Dataset entries
• • • • •
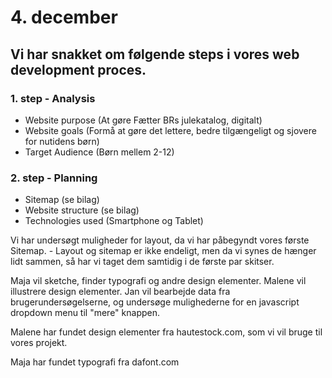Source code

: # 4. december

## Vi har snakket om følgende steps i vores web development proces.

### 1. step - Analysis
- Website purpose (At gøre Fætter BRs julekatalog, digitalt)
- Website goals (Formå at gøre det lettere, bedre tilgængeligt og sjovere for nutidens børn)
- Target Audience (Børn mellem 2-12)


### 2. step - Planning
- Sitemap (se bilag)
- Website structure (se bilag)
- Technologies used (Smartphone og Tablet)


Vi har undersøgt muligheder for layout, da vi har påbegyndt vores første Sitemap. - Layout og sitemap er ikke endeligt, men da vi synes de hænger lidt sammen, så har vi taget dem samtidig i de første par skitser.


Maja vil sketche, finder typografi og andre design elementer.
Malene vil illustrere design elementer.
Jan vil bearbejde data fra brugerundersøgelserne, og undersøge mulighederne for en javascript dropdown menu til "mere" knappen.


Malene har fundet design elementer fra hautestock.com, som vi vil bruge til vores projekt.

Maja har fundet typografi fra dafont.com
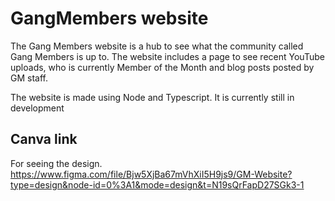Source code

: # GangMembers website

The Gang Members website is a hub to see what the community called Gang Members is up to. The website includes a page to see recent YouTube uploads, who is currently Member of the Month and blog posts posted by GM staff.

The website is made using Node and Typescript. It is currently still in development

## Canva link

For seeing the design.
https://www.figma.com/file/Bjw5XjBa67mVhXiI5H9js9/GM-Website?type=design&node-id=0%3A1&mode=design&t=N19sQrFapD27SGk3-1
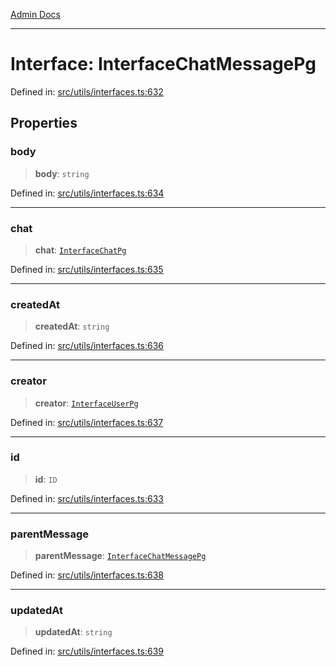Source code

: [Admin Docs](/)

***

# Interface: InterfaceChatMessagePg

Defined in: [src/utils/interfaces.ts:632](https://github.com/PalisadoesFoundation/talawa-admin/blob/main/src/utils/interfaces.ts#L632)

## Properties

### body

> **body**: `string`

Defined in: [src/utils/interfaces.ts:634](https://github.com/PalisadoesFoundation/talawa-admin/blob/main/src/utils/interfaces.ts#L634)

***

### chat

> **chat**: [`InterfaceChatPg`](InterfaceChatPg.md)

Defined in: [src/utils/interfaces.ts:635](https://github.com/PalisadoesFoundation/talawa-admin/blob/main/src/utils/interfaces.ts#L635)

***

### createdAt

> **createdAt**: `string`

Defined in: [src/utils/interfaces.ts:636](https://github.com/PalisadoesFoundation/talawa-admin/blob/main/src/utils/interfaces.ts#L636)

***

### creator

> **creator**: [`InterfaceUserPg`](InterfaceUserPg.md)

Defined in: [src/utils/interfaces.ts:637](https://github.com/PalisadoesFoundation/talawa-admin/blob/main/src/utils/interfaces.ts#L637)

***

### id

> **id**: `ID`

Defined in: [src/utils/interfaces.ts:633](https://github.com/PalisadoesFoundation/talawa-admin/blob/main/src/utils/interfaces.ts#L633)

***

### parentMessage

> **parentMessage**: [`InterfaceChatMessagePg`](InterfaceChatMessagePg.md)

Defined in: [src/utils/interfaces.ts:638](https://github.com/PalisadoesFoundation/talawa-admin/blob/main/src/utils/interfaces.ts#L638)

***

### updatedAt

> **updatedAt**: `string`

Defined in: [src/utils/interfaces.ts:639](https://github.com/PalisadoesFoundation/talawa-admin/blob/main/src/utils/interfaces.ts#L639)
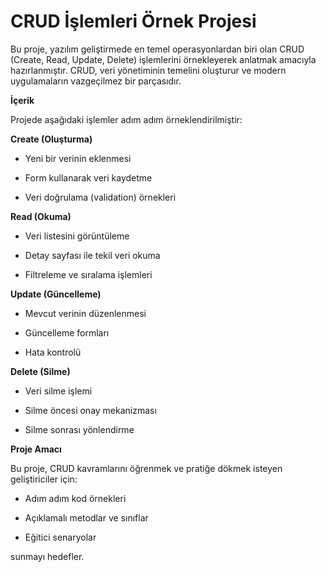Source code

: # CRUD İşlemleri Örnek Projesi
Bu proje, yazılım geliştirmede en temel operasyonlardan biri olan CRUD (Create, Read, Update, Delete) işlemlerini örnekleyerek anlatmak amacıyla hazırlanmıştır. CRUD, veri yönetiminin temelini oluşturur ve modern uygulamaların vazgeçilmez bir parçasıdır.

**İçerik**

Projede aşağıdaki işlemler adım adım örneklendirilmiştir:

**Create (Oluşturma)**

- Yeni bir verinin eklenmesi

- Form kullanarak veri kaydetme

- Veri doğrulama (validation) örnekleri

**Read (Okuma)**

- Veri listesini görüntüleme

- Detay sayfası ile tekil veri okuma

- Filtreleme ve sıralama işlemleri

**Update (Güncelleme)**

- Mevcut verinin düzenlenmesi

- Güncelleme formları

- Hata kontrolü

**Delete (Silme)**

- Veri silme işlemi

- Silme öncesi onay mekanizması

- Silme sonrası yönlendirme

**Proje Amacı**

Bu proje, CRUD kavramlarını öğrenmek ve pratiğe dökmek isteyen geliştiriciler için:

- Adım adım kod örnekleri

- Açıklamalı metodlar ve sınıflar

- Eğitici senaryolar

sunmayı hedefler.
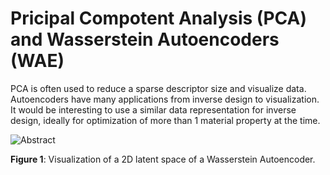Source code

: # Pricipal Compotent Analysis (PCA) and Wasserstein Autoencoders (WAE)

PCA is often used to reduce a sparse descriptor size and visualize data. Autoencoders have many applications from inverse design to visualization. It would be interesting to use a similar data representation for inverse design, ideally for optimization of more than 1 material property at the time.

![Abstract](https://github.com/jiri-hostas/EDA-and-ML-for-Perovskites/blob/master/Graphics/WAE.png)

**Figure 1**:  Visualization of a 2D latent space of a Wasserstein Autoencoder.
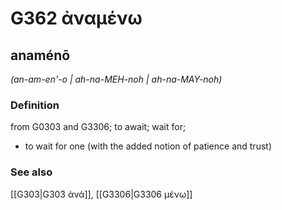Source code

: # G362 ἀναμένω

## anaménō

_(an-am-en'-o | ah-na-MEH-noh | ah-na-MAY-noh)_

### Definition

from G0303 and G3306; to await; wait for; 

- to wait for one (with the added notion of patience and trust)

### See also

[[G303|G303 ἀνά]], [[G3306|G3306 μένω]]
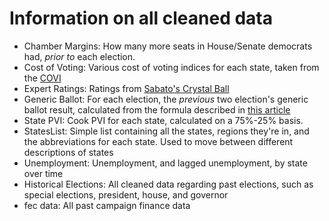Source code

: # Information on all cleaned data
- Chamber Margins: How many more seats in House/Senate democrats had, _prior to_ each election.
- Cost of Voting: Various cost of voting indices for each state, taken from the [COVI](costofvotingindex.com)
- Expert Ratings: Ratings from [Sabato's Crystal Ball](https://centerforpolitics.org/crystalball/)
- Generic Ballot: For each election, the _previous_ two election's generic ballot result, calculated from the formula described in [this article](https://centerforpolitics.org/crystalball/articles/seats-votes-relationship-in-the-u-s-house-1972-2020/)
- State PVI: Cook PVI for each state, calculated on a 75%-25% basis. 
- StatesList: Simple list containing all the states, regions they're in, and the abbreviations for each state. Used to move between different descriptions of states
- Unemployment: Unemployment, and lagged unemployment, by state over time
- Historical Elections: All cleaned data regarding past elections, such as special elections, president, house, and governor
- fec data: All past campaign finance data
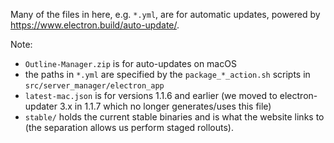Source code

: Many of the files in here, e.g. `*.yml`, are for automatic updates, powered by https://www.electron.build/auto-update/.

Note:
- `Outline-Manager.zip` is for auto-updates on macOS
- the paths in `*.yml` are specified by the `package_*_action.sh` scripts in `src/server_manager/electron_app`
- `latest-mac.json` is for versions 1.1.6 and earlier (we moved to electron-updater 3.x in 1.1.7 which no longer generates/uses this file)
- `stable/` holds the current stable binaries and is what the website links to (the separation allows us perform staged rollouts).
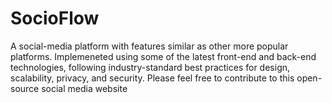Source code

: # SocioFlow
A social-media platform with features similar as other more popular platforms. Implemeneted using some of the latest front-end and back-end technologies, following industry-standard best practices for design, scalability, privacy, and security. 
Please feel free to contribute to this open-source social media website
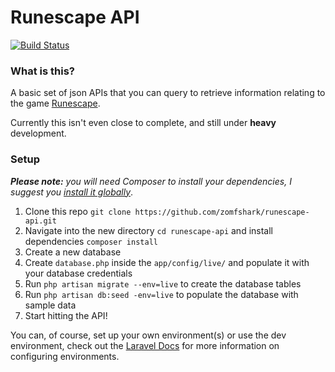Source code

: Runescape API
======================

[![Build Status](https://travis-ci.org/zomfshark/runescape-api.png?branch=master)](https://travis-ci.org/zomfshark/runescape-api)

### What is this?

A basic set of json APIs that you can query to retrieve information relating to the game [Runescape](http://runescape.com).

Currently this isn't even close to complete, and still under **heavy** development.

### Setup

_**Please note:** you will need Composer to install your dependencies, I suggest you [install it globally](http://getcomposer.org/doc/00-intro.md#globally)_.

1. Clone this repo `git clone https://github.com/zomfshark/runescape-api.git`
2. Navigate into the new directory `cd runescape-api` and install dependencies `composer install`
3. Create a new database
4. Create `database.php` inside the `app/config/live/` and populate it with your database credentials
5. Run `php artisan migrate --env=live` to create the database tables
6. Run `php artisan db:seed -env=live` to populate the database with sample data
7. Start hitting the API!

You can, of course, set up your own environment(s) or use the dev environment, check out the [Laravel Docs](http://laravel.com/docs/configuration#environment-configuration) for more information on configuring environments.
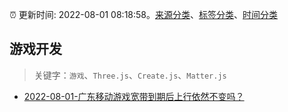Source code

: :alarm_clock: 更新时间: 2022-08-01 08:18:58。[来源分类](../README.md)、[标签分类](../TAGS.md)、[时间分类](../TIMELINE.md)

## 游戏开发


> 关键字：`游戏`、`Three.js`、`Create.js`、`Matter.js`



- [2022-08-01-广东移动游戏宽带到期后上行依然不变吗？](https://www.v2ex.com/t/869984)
• • • • •
> TASK GOAL
Your answer must be the lines above from the one containing "3. Create a new database" to the one containing "7. Start hitting the API!", both included, restated word for word.

> RESULT FOR THIS TASK
3. Create a new database
4. Create `database.php` inside the `app/config/live/` and populate it with your database credentials
5. Run `php artisan migrate --env=live` to create the database tables
6. Run `php artisan db:seed -env=live` to populate the database with sample data
7. Start hitting the API!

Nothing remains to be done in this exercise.